Nesse contexto, os homens e mulheres estabelecem relações efêmeras, pela satisfação dos desejos e dos impulsos, evitando a criação de vínculos, pelo medo de sofrer na relação ou por puro individualismo, quando não as estabelecem por pura frustração, pelo fato de o parceiro não corresponder às expectativas e aos ideais da relação ou porque vive a procura da pessoa ideal.

Assim, as relações atuais não se baseiam somente pelo prazer, mas também pela impulsividade, de forma que da atração sexual, motivada pela impulsividade, decorre uma união, supostamente com a pessoa ideal, mas, com o decorrer do tempo, essas expectativas são frustradas e a relação tende a acabar.

Isso porque, segundo Bauman, a relação é vista, assim como os bens de consumo, como algo instantâneo, que pode ser usado uma só vez, podendo ser eminentemente descartável, livre de vínculos, mas corroída pela insegurança, porque presa psicológica e espacialmente pelo medo do outro.

Nessa perspectiva, os relacionamentos adotam características de descartabilidade, superficialidade, individualidade, liberdade, busca pelo prazer e impulsividade na tomada de decisões, porque a promessa de aprender a arte de amar, segundo Bauman, é “a oferta de construir a experiência amorosa à semelhança de outras mercadorias que fascinam e seduzem exibindo todas essas características e prometem desejo sem ansiedade, esforço sem suor e resultados sem esforços”. Por isso, essas “mercadorias” – fillhos ou cônjuges – são passíveis de investimento –, sejam recursos ou até mesmo o tempo – sendo seu valor e “descarte” determinando pelo custo deste investimento, sendo “o compromisso é uma consequência aleatória desse fenômeno”. Entretanto, “quando se entra num relacionamento, as promessas de compromisso são irrelevantes a longo prazo”, porque relacionamento não passa de um investimento como qualquer outro, nunca haverá segurança plena de sucesso.

“Investir no relacionamento é inseguro e tende a continuar sendo, mesmo que você deseje o contrário: é uma dor de cabeça e não um remédio.[...] a solidão produz insegurança – mas o relacionamento não parece fazer outra coisa. Numa relação você pode sentir-se inseguro tão quanto ela, ou até pior. Só mudam os nomes que você dá à ansiedade.”

E quando a segurança aparece, há a perda da confiança, da ponderação e da estabilidade da relação, dando lugar à submissão e ao poder absoluto, à aceitação humilde e à conquista arrogante, causando a destruição da autonomia e sufocando a do parceiro e consequentemente a relação está fadada ao fracasso.

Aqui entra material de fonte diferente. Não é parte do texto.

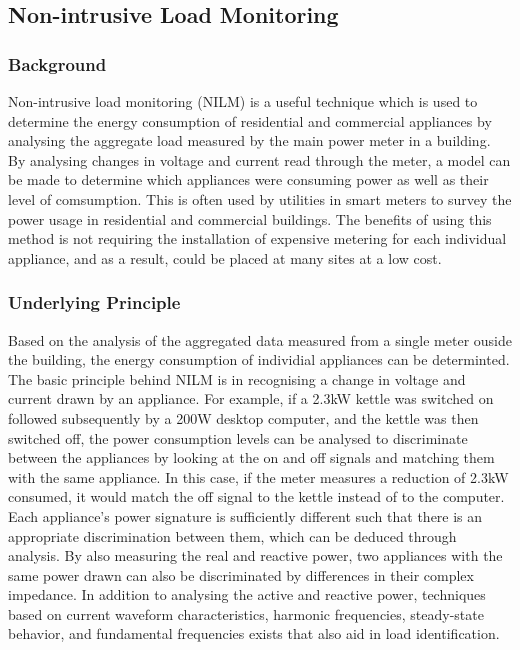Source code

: \documentclass[12pt,twocolumn]{article}
\begin{document}
		\subsection{Non-intrusive Load Monitoring}

			\subsubsection*{Background}
			 \quad Non-intrusive load monitoring (NILM) is a useful technique which is used to determine the energy consumption of residential and commercial appliances by analysing the aggregate load measured by the main power meter in a building. By analysing changes in voltage and current read through the meter, a model can be made to determine which appliances were consuming power as well as their level of comsumption. This is often used by utilities in smart meters to survey the power usage in residential and commercial buildings. The benefits of using this method is not requiring the installation of expensive metering for each individual appliance, and as a result, could be placed at many sites at a low cost. 

			\subsubsection*{Underlying Principle}
			\quad Based on the analysis of the aggregated data measured from a single meter ouside the building, the energy consumption of individial appliances can be determinted. The basic principle behind NILM is in recognising a change in voltage and current drawn by an appliance. For example, if a 2.3kW kettle was switched on followed subsequently by a 200W desktop computer, and the kettle was then switched off, the power consumption levels can be analysed to discriminate between the appliances by looking at the on and off signals and matching them with the same appliance. In this case, if the meter measures a reduction of 2.3kW consumed, it would match the off signal to the kettle instead of to the computer. Each appliance's power signature is sufficiently different such that there is an appropriate discrimination between them, which can be deduced through analysis. By also measuring the real and reactive power, two appliances with the same power drawn can also be discriminated by differences in their complex impedance. In addition to analysing the active and reactive power, techniques based on current waveform characteristics, harmonic frequencies, steady-state behavior, and fundamental frequencies exists that also aid in load identification. 
\end{document}
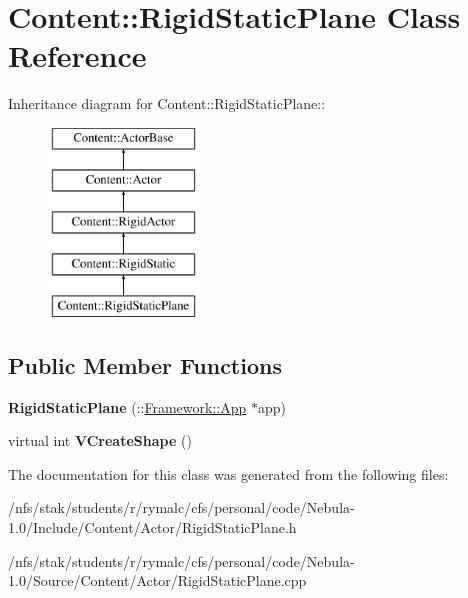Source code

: \hypertarget{classContent_1_1RigidStaticPlane}{
\section{Content::RigidStaticPlane Class Reference}
\label{classContent_1_1RigidStaticPlane}
}
Inheritance diagram for Content::RigidStaticPlane::\begin{figure}[H]
\begin{center}
\leavevmode
\includegraphics[height=5cm]{classContent_1_1RigidStaticPlane}
\end{center}
\end{figure}
\subsection*{Public Member Functions}
\begin{DoxyCompactItemize}
\item 
\hypertarget{classContent_1_1RigidStaticPlane_ac34e1918f2804dcce10de56f34ad3999}{
{\bfseries RigidStaticPlane} (::\hyperlink{classFramework_1_1App}{Framework::App} $\ast$app)}
\label{classContent_1_1RigidStaticPlane_ac34e1918f2804dcce10de56f34ad3999}

\item 
\hypertarget{classContent_1_1RigidStaticPlane_a388d82aceb5348fcb6b69c16fb626571}{
virtual int {\bfseries VCreateShape} ()}
\label{classContent_1_1RigidStaticPlane_a388d82aceb5348fcb6b69c16fb626571}

\end{DoxyCompactItemize}


The documentation for this class was generated from the following files:\begin{DoxyCompactItemize}
\item 
/nfs/stak/students/r/rymalc/cfs/personal/code/Nebula-\/1.0/Include/Content/Actor/RigidStaticPlane.h\item 
/nfs/stak/students/r/rymalc/cfs/personal/code/Nebula-\/1.0/Source/Content/Actor/RigidStaticPlane.cpp\end{DoxyCompactItemize}

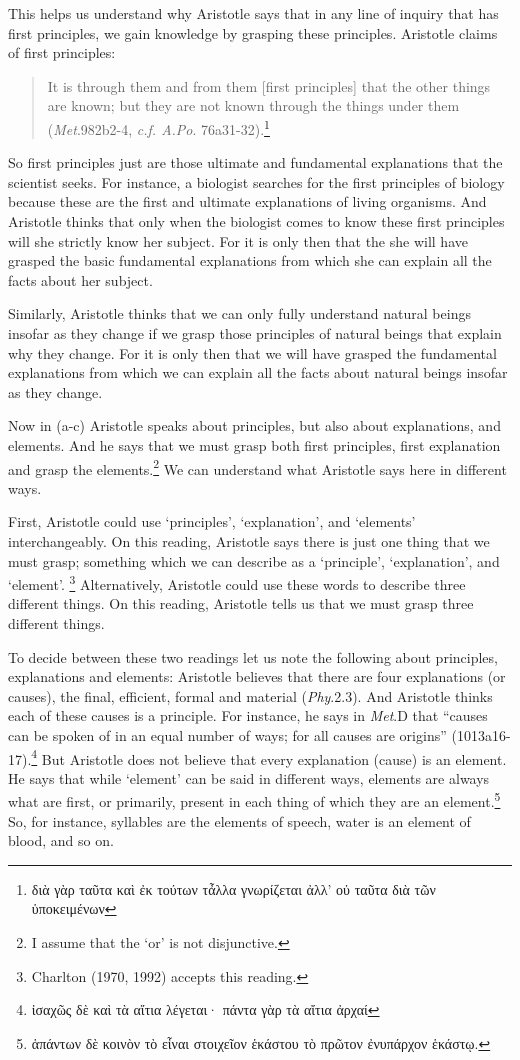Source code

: \documentclass[10pt, oneside]{book}
\newcommand{\greek}[1]{{\selectlanguage{polutonikogreek}#1}}
\begin{document}
This helps us understand why Aristotle says that in any line of inquiry that has first principles, we gain knowledge by grasping these principles. Aristotle claims of first principles:
\begin{quote}
It is through them and from them [first principles] that the other things are known; but they are not known through the things under them (\emph{Met}.982b2-4, \emph{c.f. A.Po}. 76a31-32).\footnote{\greek{διὰ γὰρ ταῦτα καὶ ἐκ τούτων τἆλλα γνωρίζεται ἀλλ’ οὐ ταῦτα διὰ τῶν ὑποκειμένων}}%
\end{quote}
% 
So first principles just are those ultimate and fundamental explanations that the scientist seeks. For instance,  a biologist searches for the first principles of biology because these are the first and ultimate explanations of living organisms. And Aristotle thinks that only when the biologist comes to know these first principles will she strictly know her subject. For it is only then that the she will have grasped the basic fundamental explanations from which she can explain all the facts about her subject. 

Similarly, Aristotle thinks that we can only fully understand natural beings insofar as they change if we grasp those principles of natural beings that explain why they change. For it is only then that we will have grasped the fundamental explanations from which we can explain all the facts about natural beings insofar as they change.

Now  in (a-c) Aristotle speaks about principles, but also about explanations, and elements. And he says that we must grasp both first principles, first explanation and grasp the elements.\footnote{I assume that the `or' is not disjunctive.} We can understand what Aristotle says here in different ways. 

First, Aristotle could use `principles', `explanation', and `elements' interchangeably. On this reading, Aristotle says there is just one thing that we must grasp; something which we can describe as a `principle', `explanation', and `element'. \footnote{Charlton (1970, 1992) accepts this reading.} Alternatively, Aristotle could use these words to describe three different things. On this reading, Aristotle tells us that we must grasp three different things.

To decide between these two readings let us note the following about principles, explanations and elements: Aristotle believes that there are four explanations (or causes), the final, efficient, formal and material (\emph{Phy}.2.3). And Aristotle thinks each of these causes is a principle. For instance, he says in \emph{Met}.D that  ``causes can be spoken of in an equal number of ways; for all causes are origins'' (1013a16-17).\footnote{\greek{ἰσαχῶς δὲ καὶ τὰ αἴτια
λέγεται· πάντα γὰρ τὰ αἴτια ἀρχαί}} But Aristotle does not believe that every explanation (cause) is an element. He says that while `element' can be said in different ways, elements are always  what are first, or primarily, present in each thing of which they are an element.\footnote{\greek{ἁπάντων δὲ κοινὸν τὸ εἶναι στοιχεῖον ἑκάστου τὸ πρῶτον ἐνυπάρχον ἑκάστῳ.}} So, for instance, syllables are the elements of speech, water is an element of blood, and so on. 
\end{document}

Assim, homens e mulheres, insatisfeitos, mas persistentes, continuam nessa busca pelo amor ideal, formando novos campos de buscas, que atualmente bailam o mundo por meio dos encontros virtuais, onde a liquidez da relação é patente e o risco é controlável, bastando deletar o perfil no primeiro momento de desinteresse ou frustração, sem mesmo existir contato pessoal.

Obviamente que o acesso da rede, por si só, não é responsável pela brevidade das relações amorosas, muito embora contribuam de forma significativa para a ausência de contiguidade física, tornando as relações menos descompromissadas.

Por isso a tentação de se apaixonar é tão grande, bem como é também a atração de escapar. E aqui, a paixão é um dos fatores que podem explicar a impulsividade nos relacionamentos, porque quando se apaixona, há a tendência a acreditar inicialmente que se encontrou o parceiro ideal, capaz de satisfazer totalmente as aspirações amorosas. No entanto, a atração e os objetivos de vida que, inicialmente pareciam os mesmos, a longo prazo, acabam resultando no fim das relações, e, consequentemente, a paixão sequer possibilita o surgimento do amor, sequer há um enfrentamento dos problemas surgidos, é mais fácil terminar e estar livre para nova possibilidade.

Assim, “a parceria é somente uma coalizão de “interesses confluentes” e “no mundo fluido” [...], as pessoas vêm e vão, as oportunidades batem à porta e desaparecem novamente após serem convidados a entrar”, porque a intenção de manter a afinidade viva e saudável prevê uma luta diária e não promete sossego à vigilância, tão contrário ao que nos é oferecido nesse líquido mundo contemporâneo, que não permite tudo o que é sólido e durável. Deu-se a substituição dos “interesses compartilhados” para a “identidade compartilhada”.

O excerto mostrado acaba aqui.